WARNING: Uneven Chocolate Break detected
WARNING: It’s no big deal
Today’s Chocolate: Lily’s 55% Cocoa Almond Dark Chocolate
Today’s Passage: Psalm 123
Are you familiar with the expression “lower than a duck’s instep?” Given how many of you are my relatives, you probably are. But in case you need an explanation, it means “super-low”–because a duck, with its flat feet, has the lowest instep you can imagine. It’s basically the opposite of being “fine as frog’s hair.” And today’s psalm is for people in a situation that is lower than a duck’s instep.
The song begins with an individual turning to God, who is enthroned above mankind, but in the second verse it gets interesting. First, the individual identifies with a group of people looking to God, a “we” with whom he sings the song. Second, he introduces a pair of analogies: “Behold, as the eyes of servants look to the hand of their master, as the eyes of a maid to the hand of her mistress, so our eyes look to the Lord our God until He is gracious to us.” (123:2). We’ve seen this word for “servant” before; it’s the Hebrew ebed, which may also refer to slaves or attendants. For the sake of thoroughness, I’ll note that the word for “maid” is shiphchah, which, as far as I can discern from its entry in Strong’s Concordance, is etymologically unrelated to ebed but stands as its female counterpart: a female servant or slave. Male and female alike, humanity stands in a relation of servitude to God and depends on his favor.
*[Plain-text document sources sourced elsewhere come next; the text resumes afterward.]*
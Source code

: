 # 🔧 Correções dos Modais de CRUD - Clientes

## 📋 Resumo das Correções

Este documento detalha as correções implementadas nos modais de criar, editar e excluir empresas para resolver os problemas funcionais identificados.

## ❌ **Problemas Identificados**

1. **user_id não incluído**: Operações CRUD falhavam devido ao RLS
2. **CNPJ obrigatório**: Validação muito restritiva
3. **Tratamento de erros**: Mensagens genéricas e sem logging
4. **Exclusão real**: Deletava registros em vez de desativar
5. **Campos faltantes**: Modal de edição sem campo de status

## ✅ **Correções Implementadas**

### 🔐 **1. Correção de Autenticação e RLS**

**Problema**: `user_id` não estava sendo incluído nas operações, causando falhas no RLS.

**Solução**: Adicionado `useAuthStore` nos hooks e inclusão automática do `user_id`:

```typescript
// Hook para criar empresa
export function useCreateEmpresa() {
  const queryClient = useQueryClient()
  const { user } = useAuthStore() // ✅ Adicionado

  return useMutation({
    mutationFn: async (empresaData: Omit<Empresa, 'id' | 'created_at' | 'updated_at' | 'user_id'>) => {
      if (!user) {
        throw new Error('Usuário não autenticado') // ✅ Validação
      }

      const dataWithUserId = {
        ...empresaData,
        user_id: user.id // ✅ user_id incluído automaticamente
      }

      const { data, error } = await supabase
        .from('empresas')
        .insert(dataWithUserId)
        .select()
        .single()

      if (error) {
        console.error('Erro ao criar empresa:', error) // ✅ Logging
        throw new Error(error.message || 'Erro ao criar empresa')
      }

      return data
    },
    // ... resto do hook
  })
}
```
And if that’s an uncomfortable idea, then it’s an uncomfortable idea. Many of us would rather serve ourselves than some other master, even if the flip side of that coin is that we also become slaves to ourselves. Not everyone chooses to join in this song of humility, not everyone sings a prayer for grace, and the psalmist knows it. He observes: “Our soul is greatly filled with the scoffing of those who are at ease, and with the contempt of the proud” (123:4). The people singing this song are looked down upon by those slightly higher up, the proud, the at-ease.
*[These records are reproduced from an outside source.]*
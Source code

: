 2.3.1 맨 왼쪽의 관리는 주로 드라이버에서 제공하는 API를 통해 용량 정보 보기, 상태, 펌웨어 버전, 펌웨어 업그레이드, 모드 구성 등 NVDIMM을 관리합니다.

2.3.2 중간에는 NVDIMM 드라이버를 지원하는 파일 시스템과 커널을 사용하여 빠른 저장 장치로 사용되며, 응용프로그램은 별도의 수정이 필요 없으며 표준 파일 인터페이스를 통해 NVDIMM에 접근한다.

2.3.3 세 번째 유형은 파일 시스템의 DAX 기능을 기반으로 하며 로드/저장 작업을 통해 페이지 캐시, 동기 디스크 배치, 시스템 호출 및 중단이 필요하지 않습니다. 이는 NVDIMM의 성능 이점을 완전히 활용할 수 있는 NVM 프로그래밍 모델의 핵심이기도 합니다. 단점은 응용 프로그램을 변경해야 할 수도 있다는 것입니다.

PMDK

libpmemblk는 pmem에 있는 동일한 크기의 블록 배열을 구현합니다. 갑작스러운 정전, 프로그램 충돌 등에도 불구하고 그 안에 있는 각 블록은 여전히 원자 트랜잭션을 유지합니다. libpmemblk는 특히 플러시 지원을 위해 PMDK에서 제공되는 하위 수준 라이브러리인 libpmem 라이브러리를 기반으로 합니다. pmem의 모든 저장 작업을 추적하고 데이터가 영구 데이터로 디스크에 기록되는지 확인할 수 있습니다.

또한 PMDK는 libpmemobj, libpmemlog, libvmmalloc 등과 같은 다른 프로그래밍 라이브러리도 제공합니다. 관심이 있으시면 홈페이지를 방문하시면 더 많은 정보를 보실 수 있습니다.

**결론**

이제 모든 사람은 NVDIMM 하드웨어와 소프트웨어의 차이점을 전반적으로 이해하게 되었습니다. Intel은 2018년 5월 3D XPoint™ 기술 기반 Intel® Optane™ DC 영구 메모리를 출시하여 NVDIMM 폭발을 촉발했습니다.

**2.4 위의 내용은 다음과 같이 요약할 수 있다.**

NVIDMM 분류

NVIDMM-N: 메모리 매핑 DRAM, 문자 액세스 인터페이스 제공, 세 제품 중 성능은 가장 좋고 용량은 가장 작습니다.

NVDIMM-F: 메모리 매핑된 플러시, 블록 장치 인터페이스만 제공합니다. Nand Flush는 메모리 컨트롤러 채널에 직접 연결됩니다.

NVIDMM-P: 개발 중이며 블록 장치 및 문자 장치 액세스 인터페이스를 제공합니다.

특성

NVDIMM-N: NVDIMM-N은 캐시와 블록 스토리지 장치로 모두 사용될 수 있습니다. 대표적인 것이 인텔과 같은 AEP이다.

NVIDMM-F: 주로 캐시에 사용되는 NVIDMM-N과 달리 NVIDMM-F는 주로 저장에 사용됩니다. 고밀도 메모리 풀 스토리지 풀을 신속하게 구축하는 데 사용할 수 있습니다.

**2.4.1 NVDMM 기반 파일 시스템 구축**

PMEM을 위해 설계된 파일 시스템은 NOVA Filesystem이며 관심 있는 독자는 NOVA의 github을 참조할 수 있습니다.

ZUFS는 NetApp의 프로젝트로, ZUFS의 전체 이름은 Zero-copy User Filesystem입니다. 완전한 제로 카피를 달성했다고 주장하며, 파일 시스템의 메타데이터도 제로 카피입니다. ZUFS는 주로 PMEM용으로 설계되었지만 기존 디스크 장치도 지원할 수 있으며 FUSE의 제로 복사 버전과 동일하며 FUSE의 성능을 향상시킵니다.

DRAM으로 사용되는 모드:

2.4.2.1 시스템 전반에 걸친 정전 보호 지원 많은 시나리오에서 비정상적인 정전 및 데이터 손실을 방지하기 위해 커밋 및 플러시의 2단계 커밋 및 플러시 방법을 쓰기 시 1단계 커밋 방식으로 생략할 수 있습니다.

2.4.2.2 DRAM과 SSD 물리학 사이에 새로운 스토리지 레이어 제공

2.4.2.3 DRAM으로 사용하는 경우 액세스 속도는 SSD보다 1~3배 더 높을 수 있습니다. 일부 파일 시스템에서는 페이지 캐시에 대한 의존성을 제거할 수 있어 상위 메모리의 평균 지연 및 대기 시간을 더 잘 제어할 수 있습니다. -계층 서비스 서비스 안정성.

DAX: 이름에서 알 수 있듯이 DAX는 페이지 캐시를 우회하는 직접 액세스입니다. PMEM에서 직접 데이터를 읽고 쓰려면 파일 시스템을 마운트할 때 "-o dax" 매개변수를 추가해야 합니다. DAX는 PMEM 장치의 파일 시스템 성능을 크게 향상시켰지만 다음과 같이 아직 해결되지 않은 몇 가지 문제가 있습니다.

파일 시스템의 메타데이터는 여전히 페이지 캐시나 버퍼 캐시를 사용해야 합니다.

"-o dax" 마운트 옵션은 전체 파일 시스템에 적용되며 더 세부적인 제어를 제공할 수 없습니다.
He doesn’t identify why he and his companions are objects of scorn. Perhaps the arrogant are disgusted that the psalmist’s crew position themselves as servants to God, depending on his mercy. Perhaps the arrogant just think they’re better. But the fact of the matter is that the arrogant and the humble alike are created by God, contingent beings dependent on outside factors for their continued existence. God is the king of his world, while humanity are his subjects. And if these contemptuous big shots really are higher than the psalm’s humble ensemble, it’s only because they happen to be the instep of a slightly larger duck.
Today marks the one-year anniversary of this blog. Three-hundred sixty-six days ago, I photographed a giant chocolate heart from my discounted post-Valentines-Day stash, opened my dad’s old Bible to Romans 1, and typed up my reflections. And a leap year later, I’ve studied the role of the gospel in the gospels, read through Isaiah, enlarged my understanding of the Sabbath, and shared my thoughts on one hundred twenty-three of the Bible’s one hundred fifty Psalms. I’m not gonna lie: at times I’ve been disappointed with the blog’s performance in terms of traffic and readership. But at times like those, I’ve asked myself, “Is this thing worth doing even if no one were reading it?” And the answer is yes. Studying the Bible is without question worth it.
Thanks for coming along this far with me. Tomorrow: more chocolate and more psalms. I’m glad to have you with me on this journey.